10.1: The Pipeline Is Coming to Humans
The pipeline Conyngham used for Rosie is not an academic exercise or a stunt. It is the same approach now in human clinical trials at major pharmaceutical companies. BioNTech's autogene cevumeran is in trials for pancreatic cancer. Moderna's mRNA-4157, combined with Keytruda, is being tested in melanoma and expanding to colorectal and lung cancers. Multiple academic medical centers are running neoantigen vaccine trials. The steps are identical: sequence the tumor, call variants, predict neoantigens, design the mRNA, synthesize, administer. The technology Conyngham used in 2025 for a dog is what will be in oncology clinics for humans within the next few years.
What makes this moment distinct is the convergence of three independent technological revolutions. First, genome sequencing has become cheap enough to be routine, at two hundred dollars and dropping. Second, AI and AlphaFold have made protein structure prediction and biological reasoning accessible to non-specialists. Third, mRNA technology, stress-tested at pandemic scale, has proven itself as a platform that can produce personalized treatments at speed. Each revolution would be significant alone. Together, they represent a shift from standardized treatments for average patients to personalized treatments for individual tumors.
10.2: Understanding This Matters
You do not need to become a biologist to benefit from this revolution, but you need to become biologically literate. Within the next decade, genomic profiling will likely become routine medical care. Your doctor may recommend sequencing your tumor. Pharmaceutical companies may offer personalized vaccine options alongside standard chemotherapy. Understanding the basics (what sequencing reveals, what neoantigens are, how mRNA vaccines work, what AlphaFold does) will help you have informed conversations with healthcare providers, evaluate treatment options, and participate in decisions about your own care. This is health literacy for the twenty-first century.
If you want to go deeper, the resources have never been more accessible. Khan Academy offers free, high-quality lessons on genetics, molecular biology, and immunology. learngenomics.dev provides a programmer-friendly introduction to genomics. Rosalind.info offers interactive bioinformatics problems that teach you to work with real genomic data. The AlphaFold Server is free and requires no programming knowledge. The genetics-for-programmers roadmap on GitHub curates a learning path for people with a technical background. The barrier to entry has never been lower.
10.3: Closing
With great power comes the need for great care, and the tools in this book carry risks proportional to their potential. CRISPR can cure sickle cell disease, but it can also be used to edit embryos in ways whose consequences we cannot predict. AI can accelerate vaccine design, but it can also be directed at designing biological agents that should never exist. The He Jiankui case was a warning: the technology outpaced the ethical frameworks. As these tools become more powerful and more accessible, robust oversight, international coordination, and informed public engagement grow more urgent. Understanding the science is a prerequisite for participating in decisions about how these technologies are used.
And so we return to Rosie. By mid-March 2026, her largest tumor had shrunk by seventy-five percent. She had gained weight. She was chasing rabbits in the yard, an activity that, in the estimation of her owner, constitutes the highest quality of life a dog can achieve. One tumor remained non-responsive, and a second vaccine was in preparation. She was not cured; Conyngham has been the first to say so. But she was alive, energetic, and comfortable, months past the point when her veterinarians said there was nothing more they could do.
A man with no biology degree, armed with curiosity, computational skills, and AI tools that did not exist three years earlier, refused to accept that verdict. He connected with world-class scientists willing to collaborate across disciplinary boundaries. Together, they designed, manufactured, and administered a personalized mRNA cancer vaccine using a pipeline built almost entirely on open-source, freely available technology. It cost three thousand dollars for the sequencing and a few months of intense work.

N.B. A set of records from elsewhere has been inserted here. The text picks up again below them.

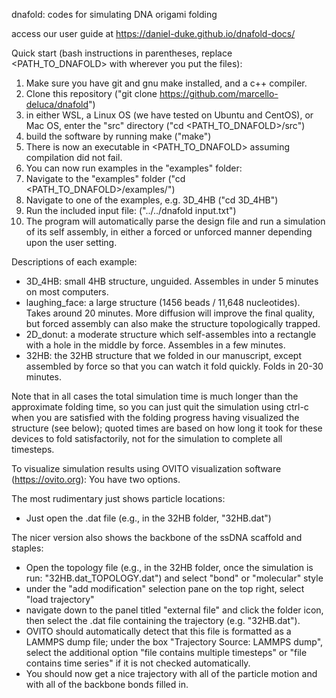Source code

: dnafold: codes for simulating DNA origami folding

access our user guide at https://daniel-duke.github.io/dnafold-docs/


Quick start (bash instructions in parentheses, replace <PATH_TO_DNAFOLD> with wherever you put the files): 
1. Make sure you have git and gnu make installed, and a c++ compiler.
2. Clone this repository ("git clone https://github.com/marcello-deluca/dnafold")
3. in either WSL, a Linux OS (we have tested on Ubuntu and CentOS), or Mac OS, enter the "src" directory ("cd <PATH_TO_DNAFOLD>/src")
4. build the software by running make ("make")
5. There is now an executable in <PATH_TO_DNAFOLD> assuming compilation did not fail.
6. You can now run examples in the "examples" folder:
7. Navigate to the "examples" folder ("cd <PATH_TO_DNAFOLD>/examples/")
8. Navigate to one of the examples, e.g. 3D_4HB ("cd 3D_4HB")
9. Run the included input file: ("../../dnafold input.txt")
10. The program will automatically parse the design file and run a simulation of its self assembly, in either a forced or unforced manner depending upon the user setting.

Descriptions of each example:
- 3D_4HB: small 4HB structure, unguided. Assembles in under 5 minutes on most computers.
- laughing_face: a large structure (1456 beads / 11,648 nucleotides). Takes around 20 minutes. More diffusion will improve the final quality, but forced assembly can also make the structure topologically trapped.
- 2D_donut: a moderate structure which self-assembles into a rectangle with a hole in the middle by force. Assembles in a few minutes.
- 32HB: the 32HB structure that we folded in our manuscript, except assembled by force so that you can watch it fold quickly. Folds in 20-30 minutes.

Note that in all cases the total simulation time is much longer than the approximate folding time, so you can just quit the simulation using ctrl-c when you are satisfied with the folding progress having visualized the structure (see below); quoted times are based on how long it took for these devices to fold satisfactorily, not for the simulation to complete all timesteps.

To visualize simulation results using OVITO visualization software (https://ovito.org):
You have two options. 

The most rudimentary just shows particle locations:
- Just open the .dat file (e.g., in the 32HB folder, "32HB.dat")

The nicer version also shows the backbone of the ssDNA scaffold and staples:
- Open the topology file (e.g., in the 32HB folder, once the simulation is run: "32HB.dat_TOPOLOGY.dat") and select "bond" or "molecular" style
- under the "add modification" selection pane on the top right, select "load trajectory"
- navigate down to the panel titled "external file" and click the folder icon, then select the .dat file containing the trajectory (e.g. "32HB.dat").
- OVITO should automatically detect that this file is formatted as a LAMMPS dump file; under the box "Trajectory Source: LAMMPS dump", select the additional option "file contains multiple timesteps" or "file contains time series" if it is not checked automatically. 
- You should now get a nice trajectory with all of the particle motion and with all of the backbone bonds filled in.
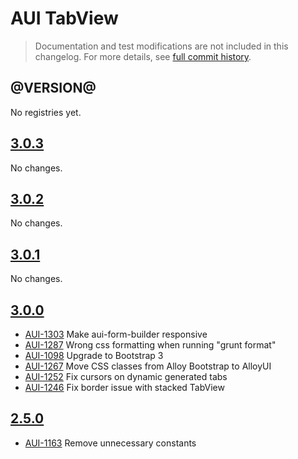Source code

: # AUI TabView

> Documentation and test modifications are not included in this changelog. For more details, see [full commit history](https://github.com/liferay/alloy-ui/commits/master/src/aui-tabview).

## @VERSION@

No registries yet.

## [3.0.3](https://github.com/liferay/alloy-ui/releases/tag/3.0.3)

No changes.

## [3.0.2](https://github.com/liferay/alloy-ui/releases/tag/3.0.2)

No changes.

## [3.0.1](https://github.com/liferay/alloy-ui/releases/tag/3.0.1)

No changes.

## [3.0.0](https://github.com/liferay/alloy-ui/releases/tag/3.0.0)

* [AUI-1303](https://issues.liferay.com/browse/AUI-1303) Make aui-form-builder responsive
* [AUI-1287](https://issues.liferay.com/browse/AUI-1287) Wrong css formatting when running "grunt format"
* [AUI-1098](https://issues.liferay.com/browse/AUI-1098) Upgrade to Bootstrap 3
* [AUI-1267](https://issues.liferay.com/browse/AUI-1267) Move CSS classes from Alloy Bootstrap to AlloyUI
* [AUI-1252](https://issues.liferay.com/browse/AUI-1252) Fix cursors on dynamic generated tabs
* [AUI-1246](https://issues.liferay.com/browse/AUI-1246) Fix border issue with stacked TabView

## [2.5.0](https://github.com/liferay/alloy-ui/releases/tag/2.5.0)

* [AUI-1163](https://issues.liferay.com/browse/AUI-1163) Remove unnecessary constants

The age of citizen science, real citizen science, not a euphemism for amateur hour but genuine collaboration between motivated individuals and institutional experts enabled by AI, has arrived. What that age will look like depends on whether the rest of us are willing to learn enough to participate.
Key Takeaways
- Three converging revolutions — cheap genome sequencing, AlphaFold, and pandemic-proven mRNA — arrived simultaneously and made Rosie's story possible.
- The cancer vaccine pipeline is moving from research to clinical standard-of-care faster than any previous oncology platform.
- Understanding the science is a prerequisite for participating in decisions about how these technologies are governed and deployed.
- Rosie: by mid-March 2026, largest tumor shrunk 75%, chasing rabbits — evidence of a tipping point, not a finished technology.